I spoke specifically with Chairman Levin about NAATBatt’s concerns, previously expressed in this column, about possible short term overcapacity in the industry and the negative impact such overcapacity might have on the future of electric drive. I outlined NAATBatt’s thoughts on the role that stationary storage applications, and in particular community energy storage, might play in making the industry’s short term prospects a little brighter and promoting consumer acceptance of electric drive. Chairman Levin was very interested in NAATBatt’s ideas and asked me to reduce them to writing. In lieu of my usual column this week, I reproduce below the letter I sent to Chairman Levin at his request:

Dear Mr. Levin:

The ARRA recently provided more than $1.2 billion of government funding for advanced battery manufacturing plants, many of which are being constructed in Michigan. It was anticipated that those plants would produce the advanced lithium-ion batteries that will power the first generation of mass produced plug-in electric vehicles (PEV’s). Those vehicles will enter the market later this year.

Several analysts predict that the capacity of the plants being constructed with ARRA funds will significantly exceed market demand for first generation PEV batteries. A recent study by Roland Berger Strategy Consultants puts installed capacity at more than 200% of actual market demand through 2017. Shut downs and layoffs at new ARRA-financed battery plants would be economically and politically disastrous. Finding ways to fill that capacity is of paramount importance.

A good short term solution would be encouraging the more rapid deployment of community energy storage (CES) technology. CES involves locating relatively small (25-75 kW) distributed stationary batteries in neighborhoods, each battery servicing a few houses or small commercial loads. Each CES battery provides back-up power to the connected loads and support to the local electricity distribution system. In addition, by using advanced control software, multiple CES units can be networked together to provide a multi-megawatt power resource, which can be used to support wholesale electricity transmission, ensure power quality and balance variable renewable electricity generation on the grid.

CES will also play a critical role in supporting the market for PEV’s. One of the greatest threats to the PEV market is the fragility of local electricity distribution networks. Many such networks will not be able to handle multiple homeowners served by the same substation coming home after work, plugging in their cars, and turning on their TV’s and air conditioners, all at the same time. PEV-related blackouts and brownouts will significantly sour the market for PEV’s, both among consumers and local regulators. Market surveys indicate that 98% of PEV owners expect to charge their PEV’s at home. But recent experience indicates that time of day charging may not be well accepted. Consumers want their side of the grid to remain dumb. When a consumer plugs in her PEV, she wants it charged immediately, not at the convenience of the local utility.

CES solves all of these problems. By locating batteries in neighborhoods, immediately proximate to consumer load, utilities can wheel electricity into neighborhoods at times of low demand and let consumers use it at the consumers’ convenience. CES will permit electricity distribution systems to handle widespread PEV recharging at peak times but permit grid operators the flexibility to manage the acquisition and transmission of electricity in the most efficient way possible. American Electric Power and DTE Energy both have pilot CES projects under study.

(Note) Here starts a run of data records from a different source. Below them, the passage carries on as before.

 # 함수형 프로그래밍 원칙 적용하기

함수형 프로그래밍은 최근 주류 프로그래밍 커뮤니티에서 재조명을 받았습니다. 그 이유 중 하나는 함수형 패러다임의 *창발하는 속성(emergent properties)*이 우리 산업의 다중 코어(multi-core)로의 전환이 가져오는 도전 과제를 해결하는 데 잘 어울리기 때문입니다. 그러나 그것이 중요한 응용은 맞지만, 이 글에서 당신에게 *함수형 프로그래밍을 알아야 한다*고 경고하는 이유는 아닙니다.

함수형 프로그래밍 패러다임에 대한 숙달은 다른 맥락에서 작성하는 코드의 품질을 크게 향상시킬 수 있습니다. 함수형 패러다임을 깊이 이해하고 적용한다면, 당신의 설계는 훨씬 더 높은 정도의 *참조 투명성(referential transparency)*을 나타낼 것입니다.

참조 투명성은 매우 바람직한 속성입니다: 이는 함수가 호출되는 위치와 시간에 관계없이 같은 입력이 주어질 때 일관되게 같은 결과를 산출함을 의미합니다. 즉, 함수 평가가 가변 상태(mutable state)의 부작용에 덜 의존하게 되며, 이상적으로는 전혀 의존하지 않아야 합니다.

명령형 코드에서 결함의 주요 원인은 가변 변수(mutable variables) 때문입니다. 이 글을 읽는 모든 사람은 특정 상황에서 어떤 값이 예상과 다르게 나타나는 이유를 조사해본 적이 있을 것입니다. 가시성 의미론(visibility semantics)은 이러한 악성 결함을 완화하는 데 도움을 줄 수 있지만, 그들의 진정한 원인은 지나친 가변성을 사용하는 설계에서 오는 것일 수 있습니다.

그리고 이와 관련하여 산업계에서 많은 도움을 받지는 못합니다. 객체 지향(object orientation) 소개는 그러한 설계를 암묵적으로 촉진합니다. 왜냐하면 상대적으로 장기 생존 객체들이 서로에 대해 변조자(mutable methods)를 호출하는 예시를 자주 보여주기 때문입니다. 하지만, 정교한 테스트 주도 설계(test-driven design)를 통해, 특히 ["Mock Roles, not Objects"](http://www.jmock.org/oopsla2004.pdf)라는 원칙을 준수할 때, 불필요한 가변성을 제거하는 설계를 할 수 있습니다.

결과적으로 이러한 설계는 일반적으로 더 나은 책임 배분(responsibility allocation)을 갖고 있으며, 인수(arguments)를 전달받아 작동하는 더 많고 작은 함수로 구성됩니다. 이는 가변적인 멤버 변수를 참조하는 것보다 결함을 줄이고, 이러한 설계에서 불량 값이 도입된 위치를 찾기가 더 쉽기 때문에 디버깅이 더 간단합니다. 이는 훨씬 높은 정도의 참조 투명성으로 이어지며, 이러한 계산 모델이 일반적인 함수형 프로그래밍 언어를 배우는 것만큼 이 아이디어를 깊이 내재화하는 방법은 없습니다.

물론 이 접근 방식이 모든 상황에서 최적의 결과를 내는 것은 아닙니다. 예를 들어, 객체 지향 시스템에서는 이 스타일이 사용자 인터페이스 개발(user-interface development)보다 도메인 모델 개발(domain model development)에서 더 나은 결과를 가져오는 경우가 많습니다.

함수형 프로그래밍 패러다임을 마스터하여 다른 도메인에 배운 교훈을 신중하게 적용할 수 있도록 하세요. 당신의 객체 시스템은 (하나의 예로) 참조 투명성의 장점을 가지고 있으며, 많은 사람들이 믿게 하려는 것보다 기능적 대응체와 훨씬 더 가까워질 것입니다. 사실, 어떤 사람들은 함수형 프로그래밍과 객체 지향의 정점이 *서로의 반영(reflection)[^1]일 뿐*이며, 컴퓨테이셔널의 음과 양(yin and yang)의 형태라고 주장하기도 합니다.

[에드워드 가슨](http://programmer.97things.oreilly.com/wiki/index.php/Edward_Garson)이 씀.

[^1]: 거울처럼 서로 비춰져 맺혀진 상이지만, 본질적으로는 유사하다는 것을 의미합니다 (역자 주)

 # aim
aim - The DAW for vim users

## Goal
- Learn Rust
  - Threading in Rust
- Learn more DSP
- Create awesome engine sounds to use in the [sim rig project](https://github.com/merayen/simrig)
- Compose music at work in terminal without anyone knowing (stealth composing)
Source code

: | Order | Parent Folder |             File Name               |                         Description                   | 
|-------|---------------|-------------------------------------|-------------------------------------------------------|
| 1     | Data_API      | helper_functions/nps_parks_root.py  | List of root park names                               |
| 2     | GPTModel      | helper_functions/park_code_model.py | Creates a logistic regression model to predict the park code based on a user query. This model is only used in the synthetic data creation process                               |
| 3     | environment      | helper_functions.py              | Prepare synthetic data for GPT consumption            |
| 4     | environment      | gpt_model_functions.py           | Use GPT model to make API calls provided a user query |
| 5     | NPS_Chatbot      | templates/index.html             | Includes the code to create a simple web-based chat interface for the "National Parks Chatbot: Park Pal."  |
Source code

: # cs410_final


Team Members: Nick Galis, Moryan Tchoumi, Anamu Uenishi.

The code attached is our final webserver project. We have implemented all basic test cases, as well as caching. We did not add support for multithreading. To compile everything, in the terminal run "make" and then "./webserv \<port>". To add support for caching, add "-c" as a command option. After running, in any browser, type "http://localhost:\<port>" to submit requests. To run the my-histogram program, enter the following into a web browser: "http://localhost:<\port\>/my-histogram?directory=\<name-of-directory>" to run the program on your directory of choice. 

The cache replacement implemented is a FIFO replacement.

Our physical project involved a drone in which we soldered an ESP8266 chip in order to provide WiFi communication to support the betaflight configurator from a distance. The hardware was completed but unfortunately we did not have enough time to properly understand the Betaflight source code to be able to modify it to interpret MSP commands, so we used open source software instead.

Most importantly, the types of batteries used in CES systems can be the same or very similar to the types of batteries used in PEV’s. The same factories built with ARRA funds to produce PEV batteries can be used to produce batteries for CES. Demand for CES systems would keep those factories operating at full capacity and their work forces fully and productively employed.

Sections 3-5 of the Electric Drive Vehicle Deployment Act of 2010 (H.R. 5442) anticipate investing billions of federal dollars in public recharging infrastructure for PEV’s. No doubt this investment would be helpful. But the lack of public recharging infrastructure is not the principal barrier to widespread adoption of PEV’s – the principal barrier is the high cost of advanced PEV batteries. Those costs can only be reduced by increasing the volume of advanced batteries produced and the experience (and resulting innovation) of American battery manufacturers in working with lithium-ion technology. Investing heavily in CES systems will permit this to occur.

I would urge you in considering the next energy bill to prioritize the needs of electric drive carefully. Top priority should be given to investing in CES systems — and to making sure those investments are made quickly.